• **Task directions**: When a line of the records below contains the string "Live", copy that whole line.

-*-

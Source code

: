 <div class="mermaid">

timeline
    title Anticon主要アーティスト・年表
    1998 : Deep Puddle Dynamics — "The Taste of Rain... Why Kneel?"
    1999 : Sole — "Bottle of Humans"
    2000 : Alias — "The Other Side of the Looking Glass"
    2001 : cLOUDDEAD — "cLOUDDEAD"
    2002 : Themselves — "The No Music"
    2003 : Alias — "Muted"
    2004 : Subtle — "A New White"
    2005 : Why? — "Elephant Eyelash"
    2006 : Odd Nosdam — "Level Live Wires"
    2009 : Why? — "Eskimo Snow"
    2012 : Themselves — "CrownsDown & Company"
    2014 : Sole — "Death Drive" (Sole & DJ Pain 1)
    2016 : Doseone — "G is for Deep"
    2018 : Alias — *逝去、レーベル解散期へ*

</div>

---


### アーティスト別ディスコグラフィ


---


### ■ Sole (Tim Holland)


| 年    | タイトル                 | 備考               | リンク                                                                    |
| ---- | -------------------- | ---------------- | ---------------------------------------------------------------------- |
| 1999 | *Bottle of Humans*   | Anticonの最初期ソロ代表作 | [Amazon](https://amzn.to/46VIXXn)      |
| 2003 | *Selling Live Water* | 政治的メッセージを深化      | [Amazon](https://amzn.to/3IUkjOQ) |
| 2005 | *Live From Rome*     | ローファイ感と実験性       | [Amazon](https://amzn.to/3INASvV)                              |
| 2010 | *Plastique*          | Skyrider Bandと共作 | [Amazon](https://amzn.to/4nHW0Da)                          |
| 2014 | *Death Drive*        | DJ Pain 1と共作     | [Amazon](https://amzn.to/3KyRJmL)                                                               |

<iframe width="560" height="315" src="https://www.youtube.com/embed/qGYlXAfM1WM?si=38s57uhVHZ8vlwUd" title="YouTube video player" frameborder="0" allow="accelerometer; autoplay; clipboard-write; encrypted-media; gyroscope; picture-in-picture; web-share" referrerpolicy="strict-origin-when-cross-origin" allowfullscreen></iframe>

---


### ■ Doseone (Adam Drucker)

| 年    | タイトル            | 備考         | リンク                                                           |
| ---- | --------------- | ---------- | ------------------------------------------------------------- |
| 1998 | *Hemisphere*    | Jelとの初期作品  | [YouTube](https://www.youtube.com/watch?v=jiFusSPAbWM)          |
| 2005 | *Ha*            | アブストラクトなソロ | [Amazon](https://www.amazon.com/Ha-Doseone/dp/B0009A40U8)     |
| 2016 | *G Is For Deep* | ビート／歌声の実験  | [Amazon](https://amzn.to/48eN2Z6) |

-*-

• **Solution for this exercise**:
    2006 : Odd Nosdam — "Level Live Wires"
| 2003 | *Selling Live Water* | 政治的メッセージを深化      | [Amazon](https://amzn.to/3IUkjOQ) |
| 2005 | *Live From Rome*     | ローファイ感と実験性       | [Amazon](https://amzn.to/3INASvV)                              |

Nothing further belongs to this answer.